Larry Lance is a DC Comics character, a detective associated with the various incarnations of the superheroine Black Canary. His first appearance was in Flash Comics #92 (February 1948), created by Carmine Infantino and Robert Kanigher. When the Black Canary was reimagined in the mid-1980s as two characters—a mother and daughter—Larry became the husband to the elder Black Canary and father to the younger superheroine.

Following DC's The New 52 reboot in 2011, Larry Lance was re-established as Kurt Lance, and is now the husband of the Dinah Drake version of Black Canary, having met when they worked together as members of Team 7.

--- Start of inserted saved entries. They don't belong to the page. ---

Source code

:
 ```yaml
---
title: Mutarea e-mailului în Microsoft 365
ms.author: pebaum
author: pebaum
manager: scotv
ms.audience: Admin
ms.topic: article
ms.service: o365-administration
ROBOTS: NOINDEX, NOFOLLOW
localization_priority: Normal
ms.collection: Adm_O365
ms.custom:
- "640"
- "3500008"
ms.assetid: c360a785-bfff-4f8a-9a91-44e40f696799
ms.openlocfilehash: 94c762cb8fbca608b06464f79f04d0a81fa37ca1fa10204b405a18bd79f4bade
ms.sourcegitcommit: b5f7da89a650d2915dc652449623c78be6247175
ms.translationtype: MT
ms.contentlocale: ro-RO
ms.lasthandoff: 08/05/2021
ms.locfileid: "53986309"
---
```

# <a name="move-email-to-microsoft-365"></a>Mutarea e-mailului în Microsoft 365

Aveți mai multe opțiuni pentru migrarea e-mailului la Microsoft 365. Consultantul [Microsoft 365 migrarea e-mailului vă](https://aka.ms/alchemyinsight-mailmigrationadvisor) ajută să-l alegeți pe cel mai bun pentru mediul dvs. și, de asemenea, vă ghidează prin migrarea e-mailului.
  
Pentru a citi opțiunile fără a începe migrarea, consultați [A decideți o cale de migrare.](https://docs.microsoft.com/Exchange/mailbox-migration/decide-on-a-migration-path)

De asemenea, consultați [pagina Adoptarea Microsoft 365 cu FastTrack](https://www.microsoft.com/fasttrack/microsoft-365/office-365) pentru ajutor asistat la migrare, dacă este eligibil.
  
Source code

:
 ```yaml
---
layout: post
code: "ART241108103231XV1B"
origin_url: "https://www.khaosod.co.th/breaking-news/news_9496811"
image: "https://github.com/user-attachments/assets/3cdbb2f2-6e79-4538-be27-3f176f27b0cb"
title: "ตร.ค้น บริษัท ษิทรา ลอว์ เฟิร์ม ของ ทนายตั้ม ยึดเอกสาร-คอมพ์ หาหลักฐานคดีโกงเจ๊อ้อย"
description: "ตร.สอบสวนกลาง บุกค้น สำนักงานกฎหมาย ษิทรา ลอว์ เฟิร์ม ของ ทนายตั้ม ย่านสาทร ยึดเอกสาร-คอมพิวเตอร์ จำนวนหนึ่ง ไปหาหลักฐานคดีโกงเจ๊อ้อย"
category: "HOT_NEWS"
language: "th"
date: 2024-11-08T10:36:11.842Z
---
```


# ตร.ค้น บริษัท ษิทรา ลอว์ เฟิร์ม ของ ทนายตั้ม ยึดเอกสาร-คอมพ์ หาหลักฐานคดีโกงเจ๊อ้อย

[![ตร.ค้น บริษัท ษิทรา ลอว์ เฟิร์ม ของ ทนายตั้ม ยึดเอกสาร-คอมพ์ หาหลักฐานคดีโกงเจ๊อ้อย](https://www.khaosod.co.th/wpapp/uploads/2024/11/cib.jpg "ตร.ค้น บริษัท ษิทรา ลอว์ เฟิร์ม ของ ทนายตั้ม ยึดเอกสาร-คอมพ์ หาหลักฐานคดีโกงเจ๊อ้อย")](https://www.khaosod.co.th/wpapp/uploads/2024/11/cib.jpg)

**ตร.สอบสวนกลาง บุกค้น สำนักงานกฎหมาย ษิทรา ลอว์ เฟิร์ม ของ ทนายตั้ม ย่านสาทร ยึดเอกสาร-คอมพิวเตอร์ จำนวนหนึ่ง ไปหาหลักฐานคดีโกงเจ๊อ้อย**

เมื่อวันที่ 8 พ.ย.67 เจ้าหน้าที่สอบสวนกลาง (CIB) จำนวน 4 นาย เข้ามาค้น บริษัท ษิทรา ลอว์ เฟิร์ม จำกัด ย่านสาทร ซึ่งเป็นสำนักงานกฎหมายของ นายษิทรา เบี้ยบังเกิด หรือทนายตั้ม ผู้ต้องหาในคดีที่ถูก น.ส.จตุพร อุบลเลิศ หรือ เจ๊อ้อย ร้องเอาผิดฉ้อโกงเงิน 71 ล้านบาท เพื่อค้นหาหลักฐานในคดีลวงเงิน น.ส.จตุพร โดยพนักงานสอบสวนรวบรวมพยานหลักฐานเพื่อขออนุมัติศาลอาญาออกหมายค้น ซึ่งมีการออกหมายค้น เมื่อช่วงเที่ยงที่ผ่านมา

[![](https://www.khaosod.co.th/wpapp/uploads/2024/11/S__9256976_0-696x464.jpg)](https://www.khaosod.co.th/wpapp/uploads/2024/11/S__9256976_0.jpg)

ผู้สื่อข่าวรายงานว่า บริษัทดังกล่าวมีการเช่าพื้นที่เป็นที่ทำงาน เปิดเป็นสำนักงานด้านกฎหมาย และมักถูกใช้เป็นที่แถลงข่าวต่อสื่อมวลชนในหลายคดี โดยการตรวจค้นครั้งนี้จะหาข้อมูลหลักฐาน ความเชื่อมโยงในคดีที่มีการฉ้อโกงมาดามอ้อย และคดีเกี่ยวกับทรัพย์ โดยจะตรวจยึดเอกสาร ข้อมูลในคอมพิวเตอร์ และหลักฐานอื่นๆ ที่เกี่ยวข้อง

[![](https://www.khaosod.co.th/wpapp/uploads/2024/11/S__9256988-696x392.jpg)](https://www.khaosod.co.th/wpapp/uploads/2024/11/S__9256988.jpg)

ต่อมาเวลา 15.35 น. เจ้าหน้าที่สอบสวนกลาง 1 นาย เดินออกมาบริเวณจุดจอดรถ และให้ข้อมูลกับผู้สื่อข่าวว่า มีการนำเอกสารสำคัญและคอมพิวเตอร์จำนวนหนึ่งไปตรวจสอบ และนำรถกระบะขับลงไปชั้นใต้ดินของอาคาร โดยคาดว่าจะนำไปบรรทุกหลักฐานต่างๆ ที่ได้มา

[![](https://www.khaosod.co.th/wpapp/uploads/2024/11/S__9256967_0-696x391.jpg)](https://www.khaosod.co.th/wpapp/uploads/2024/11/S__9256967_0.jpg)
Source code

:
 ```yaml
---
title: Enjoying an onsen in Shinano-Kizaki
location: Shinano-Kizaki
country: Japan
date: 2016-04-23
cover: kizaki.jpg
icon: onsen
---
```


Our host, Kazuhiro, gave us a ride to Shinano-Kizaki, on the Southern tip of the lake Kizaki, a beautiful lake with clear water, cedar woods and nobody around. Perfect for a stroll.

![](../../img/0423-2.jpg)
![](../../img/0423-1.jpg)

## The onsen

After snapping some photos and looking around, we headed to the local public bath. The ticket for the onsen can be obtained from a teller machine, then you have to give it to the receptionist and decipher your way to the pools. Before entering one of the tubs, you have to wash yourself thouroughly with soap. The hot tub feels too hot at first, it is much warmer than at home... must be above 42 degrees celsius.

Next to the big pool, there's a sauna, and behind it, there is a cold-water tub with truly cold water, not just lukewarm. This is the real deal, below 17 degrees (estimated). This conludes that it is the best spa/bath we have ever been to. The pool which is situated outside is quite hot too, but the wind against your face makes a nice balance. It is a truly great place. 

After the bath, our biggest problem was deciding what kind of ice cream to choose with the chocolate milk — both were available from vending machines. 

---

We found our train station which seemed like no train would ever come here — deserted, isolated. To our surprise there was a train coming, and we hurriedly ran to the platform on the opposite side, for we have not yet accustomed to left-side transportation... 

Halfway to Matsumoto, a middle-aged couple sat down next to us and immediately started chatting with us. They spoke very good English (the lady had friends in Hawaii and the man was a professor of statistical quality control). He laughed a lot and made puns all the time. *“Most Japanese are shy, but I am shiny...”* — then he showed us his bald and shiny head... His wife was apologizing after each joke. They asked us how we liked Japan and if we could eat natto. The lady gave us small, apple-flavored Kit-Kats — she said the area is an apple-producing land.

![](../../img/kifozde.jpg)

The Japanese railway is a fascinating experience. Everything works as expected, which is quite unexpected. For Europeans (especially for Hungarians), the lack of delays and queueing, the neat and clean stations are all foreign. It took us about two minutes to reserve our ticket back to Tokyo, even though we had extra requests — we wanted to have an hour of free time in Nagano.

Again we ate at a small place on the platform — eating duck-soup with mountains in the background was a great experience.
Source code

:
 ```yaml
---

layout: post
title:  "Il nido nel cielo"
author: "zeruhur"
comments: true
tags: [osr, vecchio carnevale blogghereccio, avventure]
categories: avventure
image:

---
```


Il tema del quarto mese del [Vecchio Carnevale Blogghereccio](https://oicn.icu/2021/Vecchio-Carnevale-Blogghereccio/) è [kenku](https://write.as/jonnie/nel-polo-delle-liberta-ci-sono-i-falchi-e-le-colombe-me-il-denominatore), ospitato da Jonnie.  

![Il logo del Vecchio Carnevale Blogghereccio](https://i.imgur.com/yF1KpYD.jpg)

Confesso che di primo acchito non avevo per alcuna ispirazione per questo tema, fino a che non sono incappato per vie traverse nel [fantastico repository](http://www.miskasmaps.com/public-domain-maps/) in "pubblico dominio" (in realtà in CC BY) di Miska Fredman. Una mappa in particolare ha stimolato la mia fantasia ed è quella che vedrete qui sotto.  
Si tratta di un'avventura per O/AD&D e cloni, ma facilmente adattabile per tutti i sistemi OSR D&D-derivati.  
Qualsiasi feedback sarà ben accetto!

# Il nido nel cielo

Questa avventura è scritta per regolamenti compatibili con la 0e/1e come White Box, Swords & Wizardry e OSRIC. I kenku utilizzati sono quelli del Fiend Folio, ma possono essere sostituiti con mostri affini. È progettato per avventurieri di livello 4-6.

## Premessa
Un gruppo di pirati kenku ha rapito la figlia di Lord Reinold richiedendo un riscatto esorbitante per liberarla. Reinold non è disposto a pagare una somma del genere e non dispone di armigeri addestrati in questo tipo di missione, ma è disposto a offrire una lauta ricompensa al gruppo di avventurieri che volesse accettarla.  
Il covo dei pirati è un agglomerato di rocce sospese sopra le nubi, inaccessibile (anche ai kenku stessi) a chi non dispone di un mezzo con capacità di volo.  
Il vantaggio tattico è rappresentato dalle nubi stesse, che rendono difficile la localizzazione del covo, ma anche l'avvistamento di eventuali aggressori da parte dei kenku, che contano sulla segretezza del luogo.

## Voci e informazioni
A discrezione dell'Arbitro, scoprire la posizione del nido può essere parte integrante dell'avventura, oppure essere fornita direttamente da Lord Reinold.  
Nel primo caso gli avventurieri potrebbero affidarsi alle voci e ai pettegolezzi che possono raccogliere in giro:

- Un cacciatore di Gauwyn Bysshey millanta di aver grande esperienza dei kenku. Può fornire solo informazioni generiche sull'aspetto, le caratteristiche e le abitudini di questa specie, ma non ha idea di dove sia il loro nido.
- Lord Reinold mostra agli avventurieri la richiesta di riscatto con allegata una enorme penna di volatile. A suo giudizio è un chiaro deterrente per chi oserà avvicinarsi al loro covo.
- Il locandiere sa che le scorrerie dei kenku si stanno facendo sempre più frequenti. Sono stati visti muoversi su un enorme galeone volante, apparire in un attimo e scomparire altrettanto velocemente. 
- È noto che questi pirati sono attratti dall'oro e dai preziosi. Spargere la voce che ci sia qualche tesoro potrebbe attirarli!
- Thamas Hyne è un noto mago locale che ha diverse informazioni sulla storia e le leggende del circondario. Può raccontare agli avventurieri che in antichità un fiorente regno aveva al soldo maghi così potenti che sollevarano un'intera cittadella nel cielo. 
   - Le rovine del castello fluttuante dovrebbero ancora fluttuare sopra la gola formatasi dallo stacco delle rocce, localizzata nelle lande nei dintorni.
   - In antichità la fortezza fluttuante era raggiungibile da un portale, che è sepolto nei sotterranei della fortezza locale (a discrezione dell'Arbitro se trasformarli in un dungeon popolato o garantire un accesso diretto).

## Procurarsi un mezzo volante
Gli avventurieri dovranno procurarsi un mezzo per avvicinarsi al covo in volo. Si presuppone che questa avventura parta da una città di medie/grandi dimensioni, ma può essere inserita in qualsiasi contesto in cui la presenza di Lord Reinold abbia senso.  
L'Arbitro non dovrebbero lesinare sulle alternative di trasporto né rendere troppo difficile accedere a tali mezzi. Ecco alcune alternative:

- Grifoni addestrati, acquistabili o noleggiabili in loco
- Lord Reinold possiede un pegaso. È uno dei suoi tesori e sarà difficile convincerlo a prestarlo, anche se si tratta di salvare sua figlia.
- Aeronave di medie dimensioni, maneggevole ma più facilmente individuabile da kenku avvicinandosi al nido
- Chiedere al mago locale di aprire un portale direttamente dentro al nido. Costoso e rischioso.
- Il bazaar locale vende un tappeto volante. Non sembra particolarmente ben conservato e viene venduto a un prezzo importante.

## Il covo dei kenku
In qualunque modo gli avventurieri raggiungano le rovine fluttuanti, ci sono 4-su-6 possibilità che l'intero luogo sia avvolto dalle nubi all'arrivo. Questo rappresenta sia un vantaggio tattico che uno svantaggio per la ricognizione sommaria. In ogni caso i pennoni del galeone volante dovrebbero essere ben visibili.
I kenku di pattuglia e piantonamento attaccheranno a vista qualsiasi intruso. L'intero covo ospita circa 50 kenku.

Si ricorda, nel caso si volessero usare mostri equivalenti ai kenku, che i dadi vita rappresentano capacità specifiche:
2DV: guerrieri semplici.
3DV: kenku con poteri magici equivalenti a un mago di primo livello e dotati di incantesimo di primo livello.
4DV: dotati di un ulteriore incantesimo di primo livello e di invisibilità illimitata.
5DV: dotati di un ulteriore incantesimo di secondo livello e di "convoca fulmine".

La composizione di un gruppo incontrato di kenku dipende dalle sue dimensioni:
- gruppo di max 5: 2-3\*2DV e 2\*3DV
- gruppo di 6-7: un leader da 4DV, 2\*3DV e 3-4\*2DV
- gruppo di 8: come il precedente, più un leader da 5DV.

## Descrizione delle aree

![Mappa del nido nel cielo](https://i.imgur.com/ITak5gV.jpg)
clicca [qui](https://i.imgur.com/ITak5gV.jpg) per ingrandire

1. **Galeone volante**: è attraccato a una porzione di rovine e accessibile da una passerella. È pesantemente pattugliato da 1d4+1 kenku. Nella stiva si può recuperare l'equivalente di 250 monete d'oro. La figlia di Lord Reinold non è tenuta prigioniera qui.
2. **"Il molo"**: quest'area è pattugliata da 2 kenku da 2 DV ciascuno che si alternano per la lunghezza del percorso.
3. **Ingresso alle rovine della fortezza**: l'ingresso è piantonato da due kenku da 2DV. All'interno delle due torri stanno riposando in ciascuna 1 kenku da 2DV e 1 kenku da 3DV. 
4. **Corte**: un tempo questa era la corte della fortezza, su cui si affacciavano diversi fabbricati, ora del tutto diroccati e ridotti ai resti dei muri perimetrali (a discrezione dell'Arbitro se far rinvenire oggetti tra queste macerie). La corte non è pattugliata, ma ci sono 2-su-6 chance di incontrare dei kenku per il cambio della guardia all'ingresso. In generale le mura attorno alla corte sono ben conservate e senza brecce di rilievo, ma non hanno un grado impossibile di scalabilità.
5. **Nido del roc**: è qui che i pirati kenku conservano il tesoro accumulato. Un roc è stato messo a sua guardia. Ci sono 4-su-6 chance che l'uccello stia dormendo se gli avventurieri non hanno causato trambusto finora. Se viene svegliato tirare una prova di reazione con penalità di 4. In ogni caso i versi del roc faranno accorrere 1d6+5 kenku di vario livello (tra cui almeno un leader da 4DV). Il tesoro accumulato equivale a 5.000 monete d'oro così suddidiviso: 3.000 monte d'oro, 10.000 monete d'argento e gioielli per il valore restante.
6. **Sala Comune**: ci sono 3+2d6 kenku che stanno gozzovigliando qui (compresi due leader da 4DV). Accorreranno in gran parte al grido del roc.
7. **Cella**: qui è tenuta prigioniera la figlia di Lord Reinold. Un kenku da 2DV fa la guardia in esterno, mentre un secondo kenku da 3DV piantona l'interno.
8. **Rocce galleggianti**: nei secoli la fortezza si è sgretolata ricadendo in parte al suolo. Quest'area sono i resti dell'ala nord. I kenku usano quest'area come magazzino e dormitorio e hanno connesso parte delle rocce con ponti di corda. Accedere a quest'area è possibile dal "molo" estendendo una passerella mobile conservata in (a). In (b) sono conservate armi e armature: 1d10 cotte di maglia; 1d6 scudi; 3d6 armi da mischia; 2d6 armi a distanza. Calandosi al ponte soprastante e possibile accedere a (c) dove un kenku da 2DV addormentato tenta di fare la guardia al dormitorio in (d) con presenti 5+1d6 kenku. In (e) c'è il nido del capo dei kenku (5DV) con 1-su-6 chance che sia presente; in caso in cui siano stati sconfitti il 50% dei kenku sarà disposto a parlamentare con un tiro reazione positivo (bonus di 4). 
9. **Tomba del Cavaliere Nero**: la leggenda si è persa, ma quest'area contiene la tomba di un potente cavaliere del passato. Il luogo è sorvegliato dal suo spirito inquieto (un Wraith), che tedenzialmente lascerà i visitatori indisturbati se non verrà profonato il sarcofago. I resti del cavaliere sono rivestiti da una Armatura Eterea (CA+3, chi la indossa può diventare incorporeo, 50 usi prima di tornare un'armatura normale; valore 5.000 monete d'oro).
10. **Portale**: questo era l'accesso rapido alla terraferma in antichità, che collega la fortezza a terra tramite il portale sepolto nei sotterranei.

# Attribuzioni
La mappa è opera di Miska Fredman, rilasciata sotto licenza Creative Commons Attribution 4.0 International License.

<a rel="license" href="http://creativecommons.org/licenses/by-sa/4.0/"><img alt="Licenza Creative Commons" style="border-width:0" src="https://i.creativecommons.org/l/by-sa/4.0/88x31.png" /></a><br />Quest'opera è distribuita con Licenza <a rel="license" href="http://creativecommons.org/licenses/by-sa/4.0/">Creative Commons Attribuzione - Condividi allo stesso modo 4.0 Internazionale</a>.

A version of Larry Lance renamed Quentin Lance appeared as a main character in the first six seasons of The CW show Arrow and a recurring character on the other Arrowverse shows, played by Paul Blackthorne.

Fictional character biography

Pre-Crisis

Earth-Two version

Larry Lance's original appearances pertained to being a civilian love interest for Dinah Drake (Black Canary's alter ego), a male "damsel in distress", and occasionally as a crime fighting partner and capable detective to Black Canary; a dynamic of equality similar to the relationships between Steve Trevor and Wonder Woman or Mera and Aquaman. Larry and Dinah later married and had a daughter.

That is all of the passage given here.